A historiografia proporciona repetidas vezes um choque tão grande, que é impossível ao estudante não entrar num estado de revolta. Isso se dá, por exemplo, quando se estuda o avanço sistemático do Estado sobre as liberdades, penetrando e pervertendo cada vez mais completamente o tecido social, de modo que, hoje, transformado num monstro poderosíssimo, praticamente anulou a possibilidade de reação. A revolta é legítima: por muitíssimo menos sublevaram-se povos e rolaram cabeças. Pensar nos “abusivos” impostos do passado e cotejá-los com a aceitação pacata, bovina de impostos atuais radicalmente superiores é uma punhalada no espírito. Contudo, é preciso vencer a revolta e prosseguir no estudo, já que, antes de tudo, é preciso entender exatamente o que aconteceu.
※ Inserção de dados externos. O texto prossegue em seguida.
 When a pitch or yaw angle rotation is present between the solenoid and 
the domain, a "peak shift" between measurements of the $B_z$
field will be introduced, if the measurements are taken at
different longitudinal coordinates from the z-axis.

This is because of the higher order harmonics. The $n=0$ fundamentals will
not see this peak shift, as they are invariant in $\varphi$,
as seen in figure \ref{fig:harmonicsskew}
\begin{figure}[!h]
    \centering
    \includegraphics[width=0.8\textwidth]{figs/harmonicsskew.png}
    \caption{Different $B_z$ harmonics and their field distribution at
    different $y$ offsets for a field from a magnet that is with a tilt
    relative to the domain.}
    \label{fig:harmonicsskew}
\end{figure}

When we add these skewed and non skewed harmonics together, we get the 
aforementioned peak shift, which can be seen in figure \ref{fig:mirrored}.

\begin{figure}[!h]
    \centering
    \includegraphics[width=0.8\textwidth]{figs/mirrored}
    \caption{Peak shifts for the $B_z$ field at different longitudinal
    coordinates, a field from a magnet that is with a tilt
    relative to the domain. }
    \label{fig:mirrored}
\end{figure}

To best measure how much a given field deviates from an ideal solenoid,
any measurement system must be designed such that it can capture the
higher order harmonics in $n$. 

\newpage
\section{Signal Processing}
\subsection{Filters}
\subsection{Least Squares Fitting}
Uma tarefa um tanto desagradável

Deve ser uma tarefa um tanto desagradável a do historiador que, dispondo-se a narrar a biografia do grande homem, não pode dela ocultar a ação sempre presente e sempre odiosa dos homens medíocres que o invejam e o tentam derrubar. E, afinal, parece não ter havido historiador a livrar-se deste encargo, visto que, para eximir-se de invejosos, o homem de talento teria que se não mostrar jamais. Algum destaque, dá-se o implacável provérbio japonês. Não há, mesmo, esforço maior do que aquele necessário para, conhecendo o mundo, não maldizê-lo; o otimismo refletido é uma tremenda e meritória obra intelectual.
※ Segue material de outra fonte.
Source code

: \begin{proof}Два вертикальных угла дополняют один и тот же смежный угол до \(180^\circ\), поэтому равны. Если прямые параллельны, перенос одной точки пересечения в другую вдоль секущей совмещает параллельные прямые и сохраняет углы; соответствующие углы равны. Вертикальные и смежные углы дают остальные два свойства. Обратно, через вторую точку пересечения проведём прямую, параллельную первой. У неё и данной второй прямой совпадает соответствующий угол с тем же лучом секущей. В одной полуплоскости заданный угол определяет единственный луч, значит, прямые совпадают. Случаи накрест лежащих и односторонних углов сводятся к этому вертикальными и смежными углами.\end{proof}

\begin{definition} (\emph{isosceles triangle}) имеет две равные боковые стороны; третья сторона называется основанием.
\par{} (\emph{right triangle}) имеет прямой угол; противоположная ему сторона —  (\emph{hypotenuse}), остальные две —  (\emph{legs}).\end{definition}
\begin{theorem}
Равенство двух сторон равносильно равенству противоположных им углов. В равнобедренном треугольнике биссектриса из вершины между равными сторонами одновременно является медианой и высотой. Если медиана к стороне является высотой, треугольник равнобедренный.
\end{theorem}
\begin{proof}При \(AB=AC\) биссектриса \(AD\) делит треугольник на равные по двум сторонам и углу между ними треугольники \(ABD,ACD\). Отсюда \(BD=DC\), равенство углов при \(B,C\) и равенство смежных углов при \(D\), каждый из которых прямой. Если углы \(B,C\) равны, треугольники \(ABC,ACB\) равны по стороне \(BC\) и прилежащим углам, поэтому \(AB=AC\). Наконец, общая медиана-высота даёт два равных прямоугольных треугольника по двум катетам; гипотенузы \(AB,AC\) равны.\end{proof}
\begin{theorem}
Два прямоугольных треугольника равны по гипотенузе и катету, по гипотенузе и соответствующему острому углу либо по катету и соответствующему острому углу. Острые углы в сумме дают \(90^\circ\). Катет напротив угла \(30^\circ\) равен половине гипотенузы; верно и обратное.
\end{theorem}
De um autor tolera-se tudo…

De um autor tolera-se tudo, salvo a desonestidade. Falhar neste ponto é anular tudo quanto se produz. Como leitores, a mera sensação de que há numa obra intenções camufladas e que estamos a ser enganados é motivo suficiente para que a atiremos para longe; afinal, como fazer de bom grado papel de palhaço? Se não podemos, salvaguardados pela sinceridade do autor, dar-lhe o crédito necessário para uma leitura proveitosa, o melhor é abandoná-lo. Há, decerto, uma infinidade de outros autores que cumprem este requisito e têm muito a nos ensinar.

Cotejar o noticiário com os livros de história…
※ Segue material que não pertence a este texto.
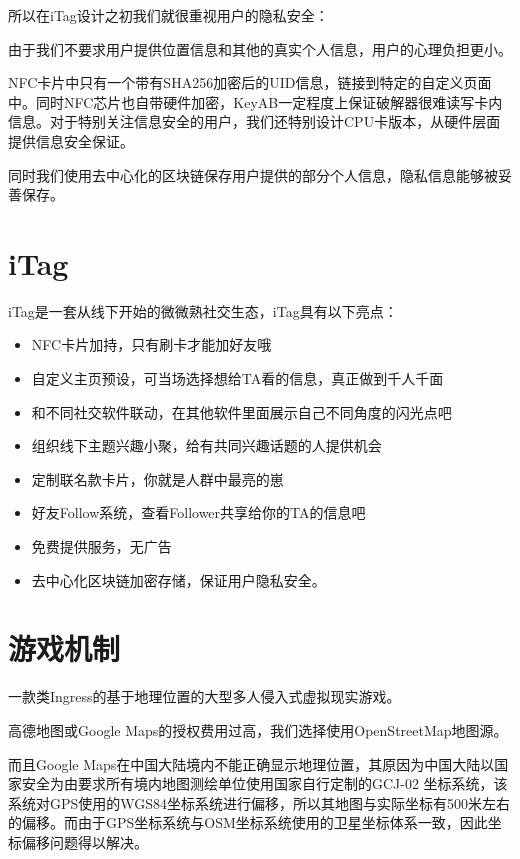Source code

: \documentclass[UTF8]{ctexart}
\begin{document}
所以在iTag设计之初我们就很重视用户的隐私安全：

由于我们不要求用户提供位置信息和其他的真实个人信息，用户的心理负担更小。

NFC卡片中只有一个带有SHA256加密后的UID信息，链接到特定的自定义页面中。同时NFC芯片也自带硬件加密，KeyAB一定程度上保证破解器很难读写卡内信息。对于特别关注信息安全的用户，我们还特别设计CPU卡版本，从硬件层面提供信息安全保证。

同时我们使用去中心化的区块链保存用户提供的部分个人信息，隐私信息能够被妥善保存。

\section{iTag}
iTag是一套从线下开始的微微熟社交生态，iTag具有以下亮点：

\begin{itemize}
    \item NFC卡片加持，只有刷卡才能加好友哦
    \item 自定义主页预设，可当场选择想给TA看的信息，真正做到千人千面
    \item 和不同社交软件联动，在其他软件里面展示自己不同角度的闪光点吧
    \item 组织线下主题兴趣小聚，给有共同兴趣话题的人提供机会
    \item 定制联名款卡片，你就是人群中最亮的崽
    \item 好友Follow系统，查看Follower共享给你的TA的信息吧~
    \item 免费提供服务，无广告
    \item 去中心化区块链加密存储，保证用户隐私安全。
\end{itemize}

\section{游戏机制}

一款类Ingress的基于地理位置的大型多人侵入式虚拟现实游戏。

高德地图或Google Maps的授权费用过高，我们选择使用OpenStreetMap地图源。

而且Google Maps在中国大陆境内不能正确显示地理位置，其原因为中国大陆以国家安全为由要求所有境内地图测绘单位使用国家自行定制的GCJ-02 坐标系统，该系统对GPS使用的WGS84坐标系统进行偏移，所以其地图与实际坐标有500米左右的偏移。而由于GPS坐标系统与OSM坐标系统使用的卫星坐标体系一致，因此坐标偏移问题得以解决。
\end{document}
Cotejar o noticiário com os livros de história é algo extremamente educativo, por demonstrar absolutamente infundada essa sensação de premência, de que algo determinante está sempre a se passar. Quão pouco sobra destas ninharias! E nem é preciso valer-se da história: abrimos jornais de outros países, e verificamos a mesma inclinação, talvez demandada pelo marketing, de apresentar tudo como importante, enquanto nós, cá no fim do mundo, sequer conhecemos o grosso dos atores pintados como relevantíssimos. É, quase tudo, exagerado, quando o que realmente importa não se encontra em jornal nenhum.